É aqui, então, que se entende o significado civil e econômico desses movimentos de reciprocidade não mercantil como os bancos do tempo e afins. Um modo eficaz para combater a falta de renda é reduzir o recurso do dinheiro para obter bens e serviços. Se fôssemos capazes de organizar a nossa vida quotidiana desfrutando mais do princípio de reciprocidade, colocá-lo mais no sistema, poderíamos administrar uma parte significante de serviços de cuidado, de assistência, mas também de trabalho e competências, sem recorrer ao instrumento monetário. Até porque, muitos dos novos 'normais' estão em condições, por serem jovens, mulheres e idosos, de terem menos rendas, porém mais tempo e, normalmente, competências que não são pedidas hoje pelo mercado de trabalho, mas muito úteis para as pessoas. Por que, então, não recomeçar na Itália uma nova temporada de sistemas locais de troca, baseados no princípio de reciprocidade? Como cidadãos vamos nos reapropriar de pedaços importantes de vida associada, de democracia e, portanto, de liberdade, e colocaremos em ação criatividade, inovação, protagonismo, trabalho, nova confiança e capitais civis dos quais a falta é a verdadeira pobreza da Itália atual.
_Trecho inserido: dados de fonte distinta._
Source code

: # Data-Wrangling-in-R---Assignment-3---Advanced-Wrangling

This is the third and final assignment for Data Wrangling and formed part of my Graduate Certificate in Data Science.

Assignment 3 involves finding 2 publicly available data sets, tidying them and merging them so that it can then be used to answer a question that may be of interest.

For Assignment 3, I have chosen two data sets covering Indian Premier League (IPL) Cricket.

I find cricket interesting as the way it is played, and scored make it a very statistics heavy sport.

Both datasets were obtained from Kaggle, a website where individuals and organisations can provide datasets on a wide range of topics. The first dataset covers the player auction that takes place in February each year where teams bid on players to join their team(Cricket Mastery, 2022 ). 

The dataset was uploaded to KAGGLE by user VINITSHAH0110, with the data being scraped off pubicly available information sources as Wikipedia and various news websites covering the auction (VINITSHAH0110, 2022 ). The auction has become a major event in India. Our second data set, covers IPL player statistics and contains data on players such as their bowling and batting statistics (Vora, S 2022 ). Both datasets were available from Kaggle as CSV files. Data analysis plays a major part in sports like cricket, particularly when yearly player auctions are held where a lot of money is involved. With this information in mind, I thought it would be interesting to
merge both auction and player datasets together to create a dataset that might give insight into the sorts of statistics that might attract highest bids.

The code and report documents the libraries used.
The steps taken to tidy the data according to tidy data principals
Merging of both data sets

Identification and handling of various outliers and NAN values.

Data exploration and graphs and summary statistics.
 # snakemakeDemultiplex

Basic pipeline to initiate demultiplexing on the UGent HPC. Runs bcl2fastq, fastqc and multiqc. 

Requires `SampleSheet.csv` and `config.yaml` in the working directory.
Seria uma temporada semelhante ao nascimento do movimento cooperativista do final do século XIX quando, em tempo de profunda crise industrial e rural, a Itália soube gerar um verdadeiro milagre econômico-civil, criando dezenas de milhares de novas empresas em todo o país. Porém, seria necessária também uma politica prospectiva que, por exemplo, não veja estas transações como formas de evasão fiscal, mas como uma expressão do princípio de subsidiariedade, do qual muitos falam, mas poucos concretizam. Desta crise, com certeza, sairá uma nova 'normalidade': hoje estamos diante de uma encruzialiada histórica entre uma nova normalidade feita de miséria por muitos e de super privilégios por poucos, e uma nova normalidade com maior partilha, democracia e oportunidades para todos.
Temos, então, que esperar e trabalhar para que se entre nessa segunda direção.